The group's counterparts in Québec, the ultramontanes, believed in papal supremacy, in the Roman Catholic Church and in the clerical domination of society. Their movement had its roots in the European counter-revolution of the mid-19th century. It found fertile soil in a French Canada resentful at re-conquest by the British after the abortive Rebellions of 1837, and distrustful of North American secular democracy. The coming of responsible government in Nova Scotia and in the Province of Canada by 1850, and of federalism in the new Confederation, encouraged these clericalist zealots to try to "purify" Québec politics and society on conservative Catholic lines. The bulwark of Catholicism and of Canadien distinctiveness was to be the French language. Confederation was a necessary evil, the least objectionable non-Catholic association for their cultural nation. Separatism was dismissed as unthinkable and impractical, in the face of the threats posed by American secularism and materialism. But a pan-Canadian national vision was no part of their view of the future.
These two extreme, antithetical views of Canada could co-exist so long as the English-speaking and French-speaking populations remained separate, and little social or economic interchange was required. But as the peopling of border and frontier areas in Ontario and the West continued, and as the industrialization of Québec accelerated, conflicts multiplied. The harsh ultramontane attacks on liberal Catholicism and freedom of thought in Québec alarmed Protestant opinion in English Canada, while the lack of toleration of Catholic minority school rights and of the French language outside Québec infuriated the Québecois (see Manitoba Schools Question). Increasing, social and economic domination of Québec by the Anglophone Canadian business class exacerbated the feeling.
Prosperity and Growth
Economic growth was slow at first and varied widely from region to region. Industrial development steadily benefited southern Ontario, the upper St Lawrence River Valley and parts of the Maritimes. But rural Ontario west of Toronto and most of backcountry Québec steadily lost population as modern farming techniques, soil depletion and steep increases in American agricultural tariffs permitted fewer farmers to make their living on the land. Emigration from the Maritimes was prompted by a decline of the traditional forestry and shipbuilding industries. The Maritime economy was also hurt by the withering of bilateral trading links with the New England states, due in part to Ottawa's protectionist National Policy. Nationwide, from the 1870s through the 1890s, 1.5 million Canadians left the country, mostly for the U.S. (see Population).
Fortunately, prosperous times came at last, with the rising tide of immigration—just over 50,000 immigrants arrived in 1901, jumping to eight times that figure 12 years later. A country of 4.8 million in 1891 swelled to 7.2 million in 1911. The prairie "wheat boom" was a major component of the national success. Wheat production shot up from 8 million bushels in 1896 to 231 million bushels in 1911. Prairie population rose as dramatically, necessitating the creation of the provinces of Alberta and Saskatchewan in 1905 and the completion of two new cross-Canada railways — the Grand Trunk Pacific and the Canadian Northern. Western cities, especially Winnipeg and Vancouver, experienced breakaway expansion as trading and shipping centres. Nearly 30 per cent of the new immigration went to Ontario, with Toronto taking the lion's share for its factories, stockyards, stores and construction gangs. Both Toronto and Montréal more than doubled their population in the 20 years before 1914.

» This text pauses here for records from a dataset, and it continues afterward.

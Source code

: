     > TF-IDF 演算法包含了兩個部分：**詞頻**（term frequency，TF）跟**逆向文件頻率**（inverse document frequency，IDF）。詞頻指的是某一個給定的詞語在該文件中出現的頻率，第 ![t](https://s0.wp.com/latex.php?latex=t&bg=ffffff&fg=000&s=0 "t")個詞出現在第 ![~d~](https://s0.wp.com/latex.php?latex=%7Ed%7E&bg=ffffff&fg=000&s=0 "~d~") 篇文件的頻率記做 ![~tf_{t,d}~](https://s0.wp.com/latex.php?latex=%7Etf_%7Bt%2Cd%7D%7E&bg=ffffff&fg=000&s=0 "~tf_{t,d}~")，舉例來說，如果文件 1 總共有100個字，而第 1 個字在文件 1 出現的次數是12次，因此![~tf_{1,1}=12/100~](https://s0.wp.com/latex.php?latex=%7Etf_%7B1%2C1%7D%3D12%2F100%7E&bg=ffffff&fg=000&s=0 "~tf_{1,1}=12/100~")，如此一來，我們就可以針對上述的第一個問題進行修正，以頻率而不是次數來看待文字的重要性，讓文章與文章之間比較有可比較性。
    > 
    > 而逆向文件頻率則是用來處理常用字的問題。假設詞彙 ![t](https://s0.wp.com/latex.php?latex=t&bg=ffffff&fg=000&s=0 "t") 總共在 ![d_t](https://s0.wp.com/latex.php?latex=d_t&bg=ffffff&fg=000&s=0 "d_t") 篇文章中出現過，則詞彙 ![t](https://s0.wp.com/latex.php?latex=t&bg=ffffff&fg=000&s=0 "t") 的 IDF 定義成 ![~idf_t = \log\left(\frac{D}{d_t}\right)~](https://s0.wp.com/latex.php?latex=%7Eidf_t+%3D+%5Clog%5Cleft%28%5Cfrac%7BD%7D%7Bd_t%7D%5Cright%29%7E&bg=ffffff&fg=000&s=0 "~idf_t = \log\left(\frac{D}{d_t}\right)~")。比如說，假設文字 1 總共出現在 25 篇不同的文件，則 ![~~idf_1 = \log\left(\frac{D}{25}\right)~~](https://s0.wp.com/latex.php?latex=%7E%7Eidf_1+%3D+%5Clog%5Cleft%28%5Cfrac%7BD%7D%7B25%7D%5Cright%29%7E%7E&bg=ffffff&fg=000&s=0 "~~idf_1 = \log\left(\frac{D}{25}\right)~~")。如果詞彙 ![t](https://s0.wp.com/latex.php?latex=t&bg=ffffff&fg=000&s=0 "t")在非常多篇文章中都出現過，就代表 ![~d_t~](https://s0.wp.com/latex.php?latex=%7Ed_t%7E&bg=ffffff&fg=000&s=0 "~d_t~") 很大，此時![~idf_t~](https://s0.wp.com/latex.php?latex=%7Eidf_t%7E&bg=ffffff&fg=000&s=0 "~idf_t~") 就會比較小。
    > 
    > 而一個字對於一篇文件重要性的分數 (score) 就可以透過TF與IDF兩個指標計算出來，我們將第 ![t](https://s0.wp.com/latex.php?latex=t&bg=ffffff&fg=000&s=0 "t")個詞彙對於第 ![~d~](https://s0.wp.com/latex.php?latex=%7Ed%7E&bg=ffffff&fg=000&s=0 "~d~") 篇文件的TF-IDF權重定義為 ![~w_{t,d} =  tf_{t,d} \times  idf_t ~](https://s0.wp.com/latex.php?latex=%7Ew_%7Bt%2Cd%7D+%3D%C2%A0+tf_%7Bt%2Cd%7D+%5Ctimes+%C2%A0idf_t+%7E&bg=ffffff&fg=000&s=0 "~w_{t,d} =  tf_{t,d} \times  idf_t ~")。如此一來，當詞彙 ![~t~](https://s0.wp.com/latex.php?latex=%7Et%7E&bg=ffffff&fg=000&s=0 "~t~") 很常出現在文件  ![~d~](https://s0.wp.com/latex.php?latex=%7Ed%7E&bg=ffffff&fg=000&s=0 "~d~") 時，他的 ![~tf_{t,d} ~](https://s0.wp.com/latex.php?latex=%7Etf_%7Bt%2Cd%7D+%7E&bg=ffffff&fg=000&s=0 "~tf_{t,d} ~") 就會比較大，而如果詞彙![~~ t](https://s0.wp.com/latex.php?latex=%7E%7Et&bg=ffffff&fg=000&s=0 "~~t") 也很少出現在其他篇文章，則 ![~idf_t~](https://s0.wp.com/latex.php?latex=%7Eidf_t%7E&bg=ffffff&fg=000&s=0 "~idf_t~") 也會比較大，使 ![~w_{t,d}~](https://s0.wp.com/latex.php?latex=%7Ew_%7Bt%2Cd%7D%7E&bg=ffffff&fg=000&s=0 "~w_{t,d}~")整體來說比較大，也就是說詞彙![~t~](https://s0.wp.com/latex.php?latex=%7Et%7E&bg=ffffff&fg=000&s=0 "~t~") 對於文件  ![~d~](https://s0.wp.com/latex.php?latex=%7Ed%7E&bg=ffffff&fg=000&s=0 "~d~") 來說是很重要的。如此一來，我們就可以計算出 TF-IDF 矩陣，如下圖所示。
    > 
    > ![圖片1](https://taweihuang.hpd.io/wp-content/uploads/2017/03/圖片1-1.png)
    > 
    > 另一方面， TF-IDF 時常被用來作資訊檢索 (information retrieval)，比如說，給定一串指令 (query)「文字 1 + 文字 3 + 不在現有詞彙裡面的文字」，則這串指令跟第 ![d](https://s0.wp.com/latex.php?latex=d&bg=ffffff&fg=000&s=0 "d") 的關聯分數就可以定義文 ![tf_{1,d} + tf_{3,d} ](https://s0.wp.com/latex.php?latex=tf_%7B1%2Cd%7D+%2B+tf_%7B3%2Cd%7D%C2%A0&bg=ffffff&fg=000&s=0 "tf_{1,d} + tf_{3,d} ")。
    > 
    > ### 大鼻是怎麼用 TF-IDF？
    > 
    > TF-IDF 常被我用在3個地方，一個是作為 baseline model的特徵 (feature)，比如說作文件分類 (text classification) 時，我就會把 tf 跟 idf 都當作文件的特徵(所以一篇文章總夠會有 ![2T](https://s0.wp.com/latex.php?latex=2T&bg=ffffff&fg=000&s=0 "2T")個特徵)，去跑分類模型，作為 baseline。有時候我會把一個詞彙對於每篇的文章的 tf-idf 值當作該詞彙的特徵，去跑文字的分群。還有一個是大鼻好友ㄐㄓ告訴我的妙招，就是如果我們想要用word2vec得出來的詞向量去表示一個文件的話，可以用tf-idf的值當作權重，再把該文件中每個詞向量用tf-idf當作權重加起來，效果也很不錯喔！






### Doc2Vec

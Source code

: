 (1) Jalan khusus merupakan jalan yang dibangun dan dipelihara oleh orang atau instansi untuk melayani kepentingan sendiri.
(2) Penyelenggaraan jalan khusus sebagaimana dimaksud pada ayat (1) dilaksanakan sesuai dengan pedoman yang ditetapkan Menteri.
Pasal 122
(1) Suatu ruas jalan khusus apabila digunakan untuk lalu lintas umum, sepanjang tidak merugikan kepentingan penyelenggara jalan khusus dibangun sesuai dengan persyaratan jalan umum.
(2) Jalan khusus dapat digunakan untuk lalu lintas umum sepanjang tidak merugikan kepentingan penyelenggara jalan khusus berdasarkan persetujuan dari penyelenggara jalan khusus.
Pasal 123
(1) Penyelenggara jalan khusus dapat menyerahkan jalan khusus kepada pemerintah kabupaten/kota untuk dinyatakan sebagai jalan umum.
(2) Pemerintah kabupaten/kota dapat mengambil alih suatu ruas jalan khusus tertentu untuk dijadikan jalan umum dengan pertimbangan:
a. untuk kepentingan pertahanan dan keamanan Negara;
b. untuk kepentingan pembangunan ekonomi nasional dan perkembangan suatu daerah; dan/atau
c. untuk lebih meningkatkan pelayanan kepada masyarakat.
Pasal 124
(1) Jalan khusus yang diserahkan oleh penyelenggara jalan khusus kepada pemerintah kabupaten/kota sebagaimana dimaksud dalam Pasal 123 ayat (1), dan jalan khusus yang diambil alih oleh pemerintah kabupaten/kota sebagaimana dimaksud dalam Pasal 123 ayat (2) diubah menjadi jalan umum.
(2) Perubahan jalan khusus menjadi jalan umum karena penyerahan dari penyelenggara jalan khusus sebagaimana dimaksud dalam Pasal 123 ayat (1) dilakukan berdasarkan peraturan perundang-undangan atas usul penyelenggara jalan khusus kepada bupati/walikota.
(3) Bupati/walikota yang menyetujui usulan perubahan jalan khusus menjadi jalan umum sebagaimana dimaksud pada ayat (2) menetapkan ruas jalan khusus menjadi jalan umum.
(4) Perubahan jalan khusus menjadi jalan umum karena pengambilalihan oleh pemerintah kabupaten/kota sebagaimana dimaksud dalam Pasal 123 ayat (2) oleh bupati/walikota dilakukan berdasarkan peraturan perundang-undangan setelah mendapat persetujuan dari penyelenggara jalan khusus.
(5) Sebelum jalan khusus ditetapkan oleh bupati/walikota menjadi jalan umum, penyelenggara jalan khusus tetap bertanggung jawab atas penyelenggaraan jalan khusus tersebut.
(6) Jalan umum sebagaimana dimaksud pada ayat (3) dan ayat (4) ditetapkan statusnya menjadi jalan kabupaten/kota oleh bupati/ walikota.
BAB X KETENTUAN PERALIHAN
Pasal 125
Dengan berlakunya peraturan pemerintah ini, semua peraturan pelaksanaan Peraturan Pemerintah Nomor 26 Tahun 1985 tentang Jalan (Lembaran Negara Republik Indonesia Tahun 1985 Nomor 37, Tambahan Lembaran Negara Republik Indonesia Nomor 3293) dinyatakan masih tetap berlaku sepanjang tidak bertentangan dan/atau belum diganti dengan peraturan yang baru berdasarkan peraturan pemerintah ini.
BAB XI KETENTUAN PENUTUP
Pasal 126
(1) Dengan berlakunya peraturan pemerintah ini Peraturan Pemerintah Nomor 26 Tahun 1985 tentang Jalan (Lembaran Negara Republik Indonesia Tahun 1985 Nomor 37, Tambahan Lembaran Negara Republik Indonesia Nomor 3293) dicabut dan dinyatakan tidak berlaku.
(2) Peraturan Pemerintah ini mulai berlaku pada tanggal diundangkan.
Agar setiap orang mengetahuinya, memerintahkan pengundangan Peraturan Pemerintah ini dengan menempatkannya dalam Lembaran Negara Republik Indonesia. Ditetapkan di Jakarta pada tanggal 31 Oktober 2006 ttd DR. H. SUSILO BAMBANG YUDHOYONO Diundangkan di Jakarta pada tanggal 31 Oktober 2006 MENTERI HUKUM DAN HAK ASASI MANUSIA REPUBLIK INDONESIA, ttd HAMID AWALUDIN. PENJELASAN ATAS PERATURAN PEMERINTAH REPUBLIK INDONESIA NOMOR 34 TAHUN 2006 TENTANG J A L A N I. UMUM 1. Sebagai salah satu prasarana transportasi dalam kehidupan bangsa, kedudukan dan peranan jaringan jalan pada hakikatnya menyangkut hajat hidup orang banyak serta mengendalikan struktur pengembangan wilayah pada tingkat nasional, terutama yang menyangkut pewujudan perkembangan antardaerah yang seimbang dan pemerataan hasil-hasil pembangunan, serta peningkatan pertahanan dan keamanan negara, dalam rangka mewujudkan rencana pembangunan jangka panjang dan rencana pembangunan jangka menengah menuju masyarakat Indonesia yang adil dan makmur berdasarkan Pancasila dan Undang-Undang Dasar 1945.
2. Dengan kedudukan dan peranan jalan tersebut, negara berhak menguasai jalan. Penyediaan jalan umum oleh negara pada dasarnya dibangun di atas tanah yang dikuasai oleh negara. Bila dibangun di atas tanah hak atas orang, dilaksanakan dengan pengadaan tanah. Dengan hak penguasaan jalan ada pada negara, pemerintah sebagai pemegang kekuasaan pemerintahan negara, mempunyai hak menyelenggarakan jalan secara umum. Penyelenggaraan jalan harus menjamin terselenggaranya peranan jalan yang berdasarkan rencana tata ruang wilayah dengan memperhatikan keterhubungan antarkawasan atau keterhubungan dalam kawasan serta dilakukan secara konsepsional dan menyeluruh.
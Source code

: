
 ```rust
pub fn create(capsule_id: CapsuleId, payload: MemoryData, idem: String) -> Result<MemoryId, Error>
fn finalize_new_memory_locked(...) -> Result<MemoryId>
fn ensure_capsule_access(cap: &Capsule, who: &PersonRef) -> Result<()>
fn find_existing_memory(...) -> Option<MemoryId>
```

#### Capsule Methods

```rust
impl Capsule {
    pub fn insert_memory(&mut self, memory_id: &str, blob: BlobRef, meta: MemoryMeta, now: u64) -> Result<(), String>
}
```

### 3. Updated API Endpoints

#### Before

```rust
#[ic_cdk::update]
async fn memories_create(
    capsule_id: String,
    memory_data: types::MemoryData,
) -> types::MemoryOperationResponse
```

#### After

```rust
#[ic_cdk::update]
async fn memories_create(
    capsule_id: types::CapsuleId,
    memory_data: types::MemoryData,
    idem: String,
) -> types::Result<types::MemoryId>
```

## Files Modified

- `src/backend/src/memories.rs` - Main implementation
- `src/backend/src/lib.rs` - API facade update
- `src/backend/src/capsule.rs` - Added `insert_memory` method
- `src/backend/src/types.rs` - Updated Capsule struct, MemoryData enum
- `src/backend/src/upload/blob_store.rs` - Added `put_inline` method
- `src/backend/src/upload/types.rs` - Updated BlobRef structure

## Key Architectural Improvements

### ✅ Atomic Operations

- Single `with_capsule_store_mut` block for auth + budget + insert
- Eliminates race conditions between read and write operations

Social Change, Government Expansion
As Canada increasingly became an urban and industrial society, the self-help and family-related social-assistance practices of earlier times were outmoded. The vigorous Social Gospel movement among Protestants and the multiplication of social-assistance activities by Roman Catholic orders and agencies constituted impressive responses, however inadequate. Governments, especially at the provincial level, expanded their roles in education, labour and welfare. An increasingly significant presence in social reform work was that of women, who also began to exert pressure for the vote.
Through immigration, Canada was becoming a multicultural society, at least in the West and in the major, growing industrial cities. Roughly one-third of the immigrants came from non-English-speaking Europe. Ukrainians, Russian Jews, Poles, Germans, Italians, Dutch and Scandinavians were the principal groups. In BC there were small but increasing populations of Chinese, Japanese and East Indians. There were growing signs of unease among both English and French Canadians about the presence of so many "strangers," but the old social makeup of Canada had been altered forever.
Rebellion in the West
Meanwhile, there was a reduction in the extent of territories controlled by First Nations, and in their degree of self-determination. In the Arctic, the Inuit remained largely undisturbed, but most western First Nations and Métis people lost their way of life as white settlement, farming and railroads encroached on much of their hunting lands. In 1869-70 in the Red River region, and in 1885 at Batoche in Saskatchewan, there were unsuccessful armed Métis rebellions led by Louis Riel (see Red River Rebellion; North-West Rebellion). During the second uprising some Aboriginal groups were directly involved. Otherwise the settlement of the West was generally peaceful — land was obtained in exchange for treaty and reservation rights for First Nations, and through land grants to the Métis. Order was kept by the new, North-West Mounted Police.
Sir Wilfrid Laurier
In 1896 the prime ministership of Canada passed to the Québecois Liberal Roman Catholic Sir Wilfrid Laurier. He presided over the greatest prosperity Canadians had yet seen, but his 15 years of power were bedeviled and then ended by difficult problems in Canada's relationships with Britain and the U.S.. During Laurier's tenure, Britain's interest in a united and powerful empire intensified. Many English Canadians were swept up in Imperial emotion and Canadian nationalist ambition, and called for an enlarged imperial role for Canada. They forced the Laurier government to send troops to aid Britain in the South African War, 1899-1902, and to begin a Canadian navy in 1910. In the same spirit came a massive Canadian contribution of men and money to the British cause in the cataclysm of the First World War.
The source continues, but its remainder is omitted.